As a College overall, we were really pleased with the increase in our academic results. The 8% improvement in our standard pass rate for English and Maths is excellent as is the significant improvement in progress concerning students achieving the top end grades. I have talked a lot over the past year about the importance of our stretch and challenge work and the emphasis we have on academic enrichment, and both of these, it is clear, has paid off for our students which means of course that we continue to invest in them with rigour.
One of our biggest drives though has been to empower students to study independently outside of the lesson time. This, in particular, has been important for boys. Our improvement in results this year, specifically with the boys, is a testament to the success of this strategy, but there is still plenty of work to do here. The boys are still behind the girls when it comes to the higher end grades, and I believe that this is because the girls are that bit more committed to the independent study on a regular basis over a sustained period. The numbers attending our study room after College during the course of the year bear witness to this fact. This September, therefore, will see all staff across the board hit the ground running with regards to getting the boys into the habit of studying after College hours and making that study/revision as accessible as possible to them. (We will of course probably continue to use food as bait in this matter as well!). We also need to work on the skill with which our students write, specifically for opinion or argument. A lack of confidence in this area holds some of our students, mainly boys, back from achieving the good pass, rather than just the standard pass.
For our new Year 11 students we are in a position this year where they have already taken sat one of their option subjects and got the results. I am delighted with the performance of the early entry subjects, particularly the academic subjects. I also believe that this gives our Year 11 a couple of real advantages now that they need to capitalise on. Firstly, they have one less subject to have to study for this year, and that means more time on the curriculum for other options subjects, English, and maths. Secondly, they have had a taste of what the GCSE exams are like, and so have a very clear understanding of the amount of work that is required to be successful in the exams next May and June. I hope that this results in a significant committed drive from the outset from the students (and yes the boys in particular), to study independently and ensure the best possible preparation, as so many of them now know how successful they can be!

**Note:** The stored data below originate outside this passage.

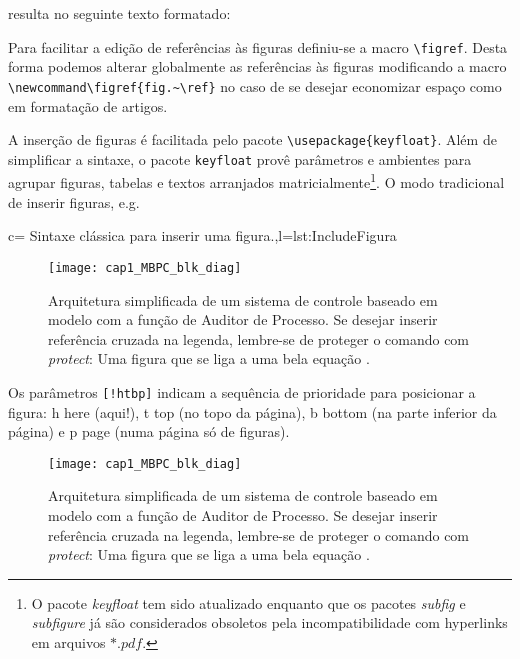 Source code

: resulta no seguinte texto formatado:


Para facilitar a edição de referências às figuras definiu-se a macro  \verb|\figref|. Desta forma podemos alterar globalmente as referências às figuras modificando a macro   \verb|\newcommand\figref{fig.~\ref}| no caso de se desejar economizar espaço como em formatação de artigos.

	A inserção de figuras é facilitada pelo pacote \verb|\usepackage{keyfloat}|. Além de simplificar a sintaxe, o pacote \verb|keyfloat| provê parâmetros e ambientes para agrupar figuras, tabelas e textos arranjados matricialmente\footnote{O pacote \emph{keyfloat} tem sido atualizado enquanto que os pacotes \emph{subfig} e \emph{subfigure} já são considerados obsoletos pela incompatibilidade com hyperlinks em arquivos $*.pdf$.}. O  modo tradicional de inserir figuras, e.g.
	
	
\begin{keyfigure}{c= {Sintaxe clássica para inserir uma figura.},l=lst:IncludeFigura}
\lstset{language=[Latex]Tex}
\begin{highlightblock}
\begin{figure}[!htbp]
	\centering
	\texttt{[image: cap1\_MBPC\_blk\_diag]} 
	\caption{Arquitetura simplificada de um sistema de controle baseado em 
		modelo 	com a função de Auditor de Processo. Se desejar inserir 
		referência cruzada na legenda, lembre-se de proteger o comando com 
		\emph{protect}: Uma figura que se liga a uma bela 
		equação \protect{}.}
	\label{fig:cap1_MBPC_blk_diag}
\end{figure}
\end{highlightblock}
\end{keyfigure}

Os parâmetros \verb|[!htbp]| indicam a sequência de prioridade para posicionar a figura: \textsf{h} here (aqui!), \textsf{t} top (no topo da página), \textsf{b} bottom (na parte inferior da página) e \textsf{p} page (numa página só de figuras).
\begin{figure}[!htbp]
	\centering
	\texttt{[image: cap1\_MBPC\_blk\_diag]} 
	\caption{Arquitetura simplificada de um sistema de controle baseado em modelo com a função de Auditor de Processo. Se desejar inserir referência cruzada na legenda, lembre-se de proteger o comando com \emph{protect}: Uma figura que se liga a uma bela equação \protect{}.}
	\label{fig:cap1_MBPC_blk_diag}
\end{figure}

So, as the College prepares for the start of the new academic year, against a background of grave political uncertainty and upheaval, which never does education any good, I can say at least that our direction and purpose is clear. Enrichment; stretch and challenge through subjects; independent study and the quality of writing are our clear foci, and as a staff, through this focus, we are absolutely ready to deliver another outstanding year to the students of the College.